◆ Action item: Write the listing out again word for word. Pictures do not belong in the copy.

◆ Data:
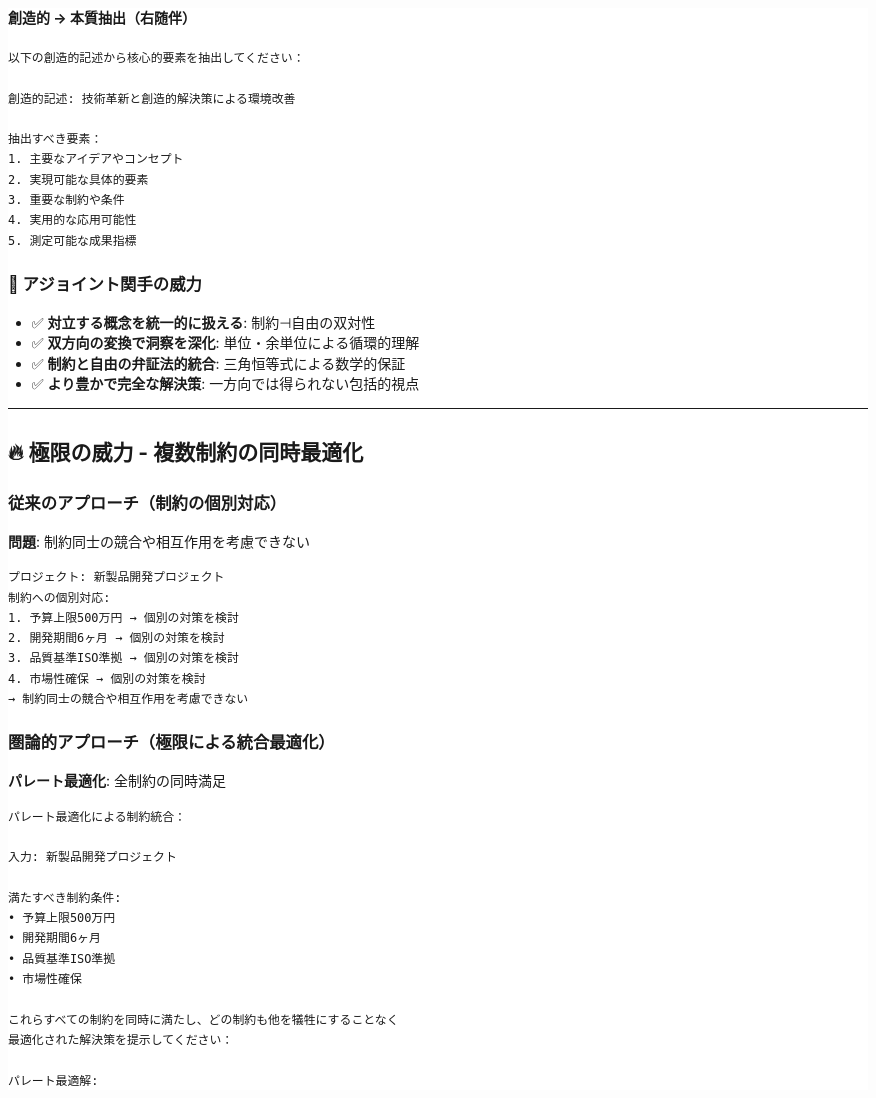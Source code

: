 #### 創造的 → 本質抽出（右随伴）
```
以下の創造的記述から核心的要素を抽出してください：

創造的記述: 技術革新と創造的解決策による環境改善

抽出すべき要素：
1. 主要なアイデアやコンセプト
2. 実現可能な具体的要素
3. 重要な制約や条件
4. 実用的な応用可能性
5. 測定可能な成果指標
```

### 🌟 アジョイント関手の威力
- ✅ **対立する概念を統一的に扱える**: 制約⊣自由の双対性
- ✅ **双方向の変換で洞察を深化**: 単位・余単位による循環的理解
- ✅ **制約と自由の弁証法的統合**: 三角恒等式による数学的保証
- ✅ **より豊かで完全な解決策**: 一方向では得られない包括的視点

---

## 🔥 極限の威力 - 複数制約の同時最適化

### 従来のアプローチ（制約の個別対応）
**問題**: 制約同士の競合や相互作用を考慮できない
```
プロジェクト: 新製品開発プロジェクト
制約への個別対応:
1. 予算上限500万円 → 個別の対策を検討
2. 開発期間6ヶ月 → 個別の対策を検討
3. 品質基準ISO準拠 → 個別の対策を検討
4. 市場性確保 → 個別の対策を検討
→ 制約同士の競合や相互作用を考慮できない
```

### 圏論的アプローチ（極限による統合最適化）
**パレート最適化**: 全制約の同時満足
```
パレート最適化による制約統合：

入力: 新製品開発プロジェクト

満たすべき制約条件:
• 予算上限500万円
• 開発期間6ヶ月
• 品質基準ISO準拠
• 市場性確保

これらすべての制約を同時に満たし、どの制約も他を犠牲にすることなく
最適化された解決策を提示してください：

パレート最適解:
```
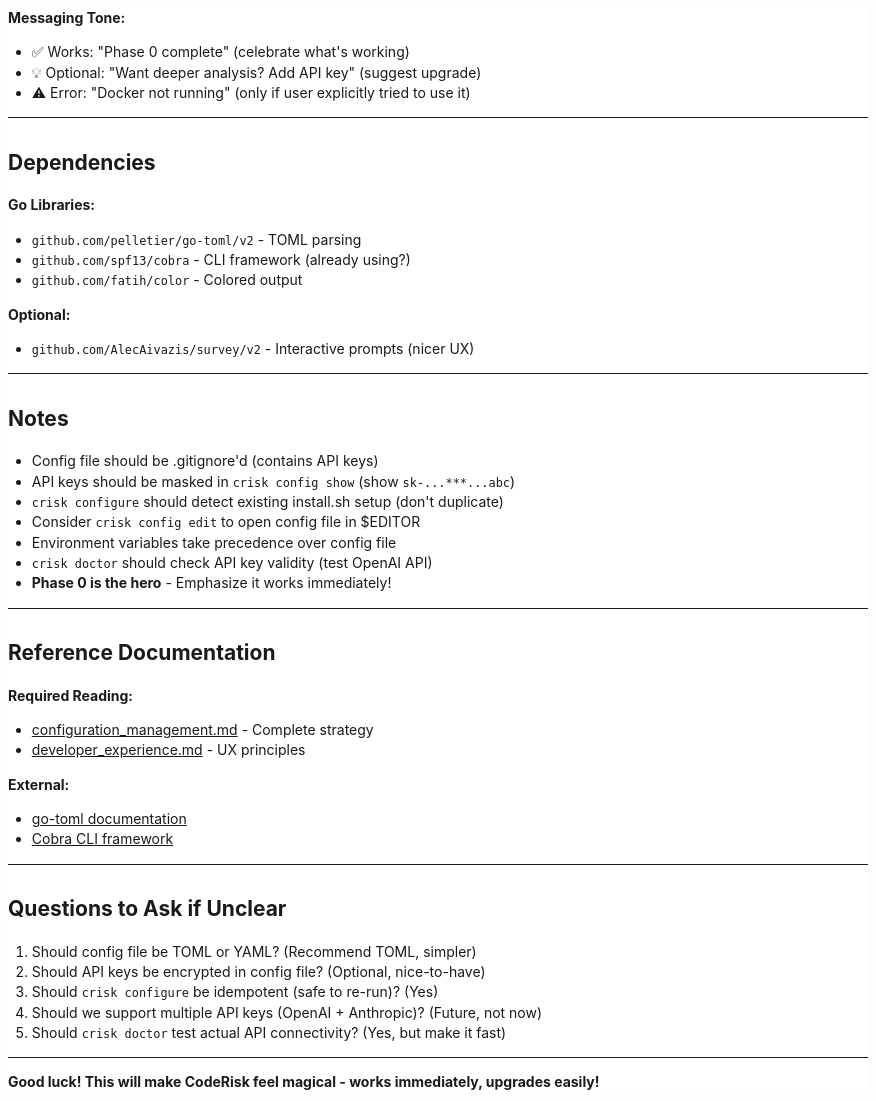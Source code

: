 **Messaging Tone:**
- ✅ Works: "Phase 0 complete" (celebrate what's working)
- 💡 Optional: "Want deeper analysis? Add API key" (suggest upgrade)
- ⚠️ Error: "Docker not running" (only if user explicitly tried to use it)

---

## Dependencies

**Go Libraries:**
- `github.com/pelletier/go-toml/v2` - TOML parsing
- `github.com/spf13/cobra` - CLI framework (already using?)
- `github.com/fatih/color` - Colored output

**Optional:**
- `github.com/AlecAivazis/survey/v2` - Interactive prompts (nicer UX)

---

## Notes

- Config file should be .gitignore'd (contains API keys)
- API keys should be masked in `crisk config show` (show `sk-...***...abc`)
- `crisk configure` should detect existing install.sh setup (don't duplicate)
- Consider `crisk config edit` to open config file in $EDITOR
- Environment variables take precedence over config file
- `crisk doctor` should check API key validity (test OpenAI API)
- **Phase 0 is the hero** - Emphasize it works immediately!

---

## Reference Documentation

**Required Reading:**
- [configuration_management.md](configuration_management.md) - Complete strategy
- [developer_experience.md](../00-product/developer_experience.md) - UX principles

**External:**
- [go-toml documentation](https://github.com/pelletier/go-toml)
- [Cobra CLI framework](https://github.com/spf13/cobra)

---

## Questions to Ask if Unclear

1. Should config file be TOML or YAML? (Recommend TOML, simpler)
2. Should API keys be encrypted in config file? (Optional, nice-to-have)
3. Should `crisk configure` be idempotent (safe to re-run)? (Yes)
4. Should we support multiple API keys (OpenAI + Anthropic)? (Future, not now)
5. Should `crisk doctor` test actual API connectivity? (Yes, but make it fast)

---

**Good luck! This will make CodeRisk feel magical - works immediately, upgrades easily!**
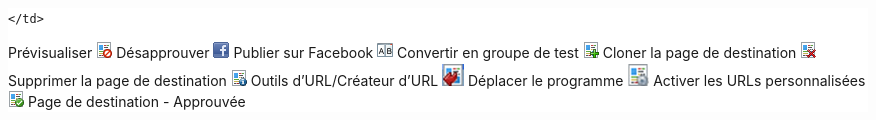     </td>
   <td>Prévisualiser</td>
  </tr>
  <tr>
   <td><img src="assets/image2015-1-12-10-3a57-3a25.png">
    </td>
   <td>Désapprouver</td>
  </tr>
  <tr>
   <td><img src="assets/image2015-1-12-10-3a59-3a48.png">
    </td>
   <td>Publier sur Facebook</td>
  </tr>
  <tr>
   <td><img src="assets/image2015-1-12-11-3a0-3a49.png">
    </td>
   <td>Convertir en groupe de test</td>
  </tr>
  <tr>
   <td><img src="assets/image2015-1-12-11-3a7-3a6.png">
    </td>
   <td>Cloner la page de destination</td>
  </tr>
  <tr>
   <td><img src="assets/image2015-1-12-11-3a8-3a54.png">
    </td>
   <td>Supprimer la page de destination</td>
  </tr>
  <tr>
   <td><img src="assets/image2015-1-12-11-3a10-3a10.png">
    </td>
   <td>Outils d’URL/Créateur d’URL</td>
  </tr>
  <tr>
   <td><img src="assets/image2015-1-12-11-3a12-3a22.png">
    </td>
   <td>Déplacer le programme</td>
  </tr>
  <tr>
   <td><img src="assets/image2015-1-12-11-3a15-3a18.png">
    </td>
   <td>Activer les URLs personnalisées</td>
  </tr>
  <tr>
   <td><img src="assets/image2015-1-5-12-3a38-3a15.png">
    </td>
   <td>Page de destination - Approuvée</td>
  </tr>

◆ Solution:
Source code

: #### 創造的 → 本質抽出（右随伴）
```
以下の創造的記述から核心的要素を抽出してください：

創造的記述: 技術革新と創造的解決策による環境改善

抽出すべき要素：
1. 主要なアイデアやコンセプト
2. 実現可能な具体的要素
3. 重要な制約や条件
4. 実用的な応用可能性
5. 測定可能な成果指標
```

### 🌟 アジョイント関手の威力
- ✅ **対立する概念を統一的に扱える**: 制約⊣自由の双対性
- ✅ **双方向の変換で洞察を深化**: 単位・余単位による循環的理解
- ✅ **制約と自由の弁証法的統合**: 三角恒等式による数学的保証
- ✅ **より豊かで完全な解決策**: 一方向では得られない包括的視点

---

## 🔥 極限の威力 - 複数制約の同時最適化

### 従来のアプローチ（制約の個別対応）
**問題**: 制約同士の競合や相互作用を考慮できない
```
プロジェクト: 新製品開発プロジェクト
制約への個別対応:
1. 予算上限500万円 → 個別の対策を検討
2. 開発期間6ヶ月 → 個別の対策を検討
3. 品質基準ISO準拠 → 個別の対策を検討
4. 市場性確保 → 個別の対策を検討
→ 制約同士の競合や相互作用を考慮できない
```

### 圏論的アプローチ（極限による統合最適化）
**パレート最適化**: 全制約の同時満足
```
パレート最適化による制約統合：

入力: 新製品開発プロジェクト

満たすべき制約条件:
• 予算上限500万円
• 開発期間6ヶ月
• 品質基準ISO準拠
• 市場性確保

これらすべての制約を同時に満たし、どの制約も他を犠牲にすることなく
最適化された解決策を提示してください：

パレート最適解:
```
Source code

: **Messaging Tone:**
- ✅ Works: "Phase 0 complete" (celebrate what's working)
- 💡 Optional: "Want deeper analysis? Add API key" (suggest upgrade)
- ⚠️ Error: "Docker not running" (only if user explicitly tried to use it)

---

## Dependencies

**Go Libraries:**
- `github.com/pelletier/go-toml/v2` - TOML parsing
- `github.com/spf13/cobra` - CLI framework (already using?)
- `github.com/fatih/color` - Colored output

**Optional:**
- `github.com/AlecAivazis/survey/v2` - Interactive prompts (nicer UX)

---

## Notes

- Config file should be .gitignore'd (contains API keys)
- API keys should be masked in `crisk config show` (show `sk-...***...abc`)
- `crisk configure` should detect existing install.sh setup (don't duplicate)
- Consider `crisk config edit` to open config file in $EDITOR
- Environment variables take precedence over config file
- `crisk doctor` should check API key validity (test OpenAI API)
- **Phase 0 is the hero** - Emphasize it works immediately!

---

## Reference Documentation

**Required Reading:**
- [configuration_management.md](configuration_management.md) - Complete strategy
- [developer_experience.md](../00-product/developer_experience.md) - UX principles

**External:**
- [go-toml documentation](https://github.com/pelletier/go-toml)
- [Cobra CLI framework](https://github.com/spf13/cobra)

---

## Questions to Ask if Unclear

1. Should config file be TOML or YAML? (Recommend TOML, simpler)
2. Should API keys be encrypted in config file? (Optional, nice-to-have)
3. Should `crisk configure` be idempotent (safe to re-run)? (Yes)
4. Should we support multiple API keys (OpenAI + Anthropic)? (Future, not now)
5. Should `crisk doctor` test actual API connectivity? (Yes, but make it fast)

---

**Good luck! This will make CodeRisk feel magical - works immediately, upgrades easily!**
     </td>
   <td>Prévisualiser</td>
  </tr>
  <tr>
   <td><img src="assets/image2015-1-12-10-3a57-3a25.png">
    </td>
   <td>Désapprouver</td>
  </tr>
  <tr>
   <td><img src="assets/image2015-1-12-10-3a59-3a48.png">
    </td>
   <td>Publier sur Facebook</td>
  </tr>
  <tr>
   <td><img src="assets/image2015-1-12-11-3a0-3a49.png">
    </td>
   <td>Convertir en groupe de test</td>
  </tr>
  <tr>
   <td><img src="assets/image2015-1-12-11-3a7-3a6.png">
    </td>
   <td>Cloner la page de destination</td>
  </tr>
  <tr>
   <td><img src="assets/image2015-1-12-11-3a8-3a54.png">
    </td>
   <td>Supprimer la page de destination</td>
  </tr>
  <tr>
   <td><img src="assets/image2015-1-12-11-3a10-3a10.png">
    </td>
   <td>Outils d’URL/Créateur d’URL</td>
  </tr>
  <tr>
   <td><img src="assets/image2015-1-12-11-3a12-3a22.png">
    </td>
   <td>Déplacer le programme</td>
  </tr>
  <tr>
   <td><img src="assets/image2015-1-12-11-3a15-3a18.png">
    </td>
   <td>Activer les URLs personnalisées</td>
  </tr>
  <tr>
   <td><img src="assets/image2015-1-5-12-3a38-3a15.png">
    </td>
   <td>Page de destination - Approuvée</td>
  </tr>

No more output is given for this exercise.